[GRASS5] Re: Freetype failure

roger at spinn.net roger at spinn.net
Mon Mar 27 17:34:11 EST 2006


Thanks for getting back to me, Glynn: 

>> Also, the approach in the code to be rather indirect.  It works by 
>> converting UTF-8 codes to UCS-2BE codes and then converting the UCS-2BE 
>> codes to FT_ULong for the freetype library.
> 
> To be precise, it converts strings from the selected encoding (which
> may be UTF-8 or something else) to UCS2-BE.

Sorry, this is something I overlooked. 

>> Not all UTF-8 codes can be represented in UCS-2BE.
> 
> But does FreeType support anything beyond the 16-bit range?

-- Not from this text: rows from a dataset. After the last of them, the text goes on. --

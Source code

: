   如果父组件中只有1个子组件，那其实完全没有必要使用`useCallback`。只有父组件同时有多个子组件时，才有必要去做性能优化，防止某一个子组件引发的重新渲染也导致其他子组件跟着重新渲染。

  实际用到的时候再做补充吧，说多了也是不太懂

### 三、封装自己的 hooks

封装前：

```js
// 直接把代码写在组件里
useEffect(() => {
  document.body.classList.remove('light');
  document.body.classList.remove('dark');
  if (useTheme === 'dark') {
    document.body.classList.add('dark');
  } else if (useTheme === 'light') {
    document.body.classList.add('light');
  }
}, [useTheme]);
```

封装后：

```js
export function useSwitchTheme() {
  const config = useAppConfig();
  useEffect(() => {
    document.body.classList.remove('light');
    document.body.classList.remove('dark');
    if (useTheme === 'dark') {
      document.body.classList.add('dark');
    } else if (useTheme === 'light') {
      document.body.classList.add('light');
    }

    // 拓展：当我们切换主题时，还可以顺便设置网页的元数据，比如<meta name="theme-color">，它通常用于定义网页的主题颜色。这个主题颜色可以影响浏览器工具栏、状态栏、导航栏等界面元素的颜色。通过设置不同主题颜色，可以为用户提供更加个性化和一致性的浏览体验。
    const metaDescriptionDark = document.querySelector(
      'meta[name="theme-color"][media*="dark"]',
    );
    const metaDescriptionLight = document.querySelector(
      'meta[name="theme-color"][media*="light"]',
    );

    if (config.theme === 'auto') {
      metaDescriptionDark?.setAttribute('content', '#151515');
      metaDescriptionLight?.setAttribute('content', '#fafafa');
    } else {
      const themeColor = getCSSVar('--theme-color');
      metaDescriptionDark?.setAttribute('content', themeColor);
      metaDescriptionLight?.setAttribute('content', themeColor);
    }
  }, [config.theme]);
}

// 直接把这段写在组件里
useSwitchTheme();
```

I believe FreeType does.  At any rate, FreeType uses a 32 bit value to store 
it's character codes, so support is possible.  Whether or not 
FreeType-compatible fonts are available for the whole range is another 
question. 

>> I wrote a UTF-8 to FT_ULong converter to get a more direct solution and 
>> eliminated convert_str from the code.  This is a working solution and 
>> probably in most respects a better solution than the current text3.c. 
> 
> Except for the most important issue, namely that the input string is
> not necessarily in UTF-8; the encoding is specified by the charset=
> option to d.font.freetype. As the FreeType support in the display
> drivers was originally written to support Japanese, I suspect that
> most of the existing users of this functionality probably won't be
> using UTF-8.

UTF-8 represents the entire range of UCS.  Existing Japanese, Korean, 
Chinese (etc.) character encodings are encorporated in UCS and are 
represented by UTF-8.  That does not mean that everyone's software is 
delivering UTF-8 encoding, but the time when that happens is probably not 
too far off. 

> Whilst a hard-coded UTF-8 to UCS-2 or UCS-4 decoder might be a useful
> fall-back for systems which don't have iconv, the iconv code needs to
> stay to support other encodings.

That makes sense, but if everything is to be funneled into one encoding then 
I don't think it should be through UCS-2.  There is the possibly academic 
fact that UCS-2 doesn't represent all of UCS.  Also, UTF-8 is expected to be 
the future standard encoding and many of us are already working with it.  
UTF-8 has been the default encoding in all major Linux distributions for a 
couple years now -- longer for some distros.  I haven't heard that UCS-2 is 
that widely used. 

It makes more sense to translate anything that isn't already encoded in 
UTF-8 into UTF-8, then decode UTF-8 to FreeType.  That way UTF-8 systems 
would not have to go through an encode-decode cycle.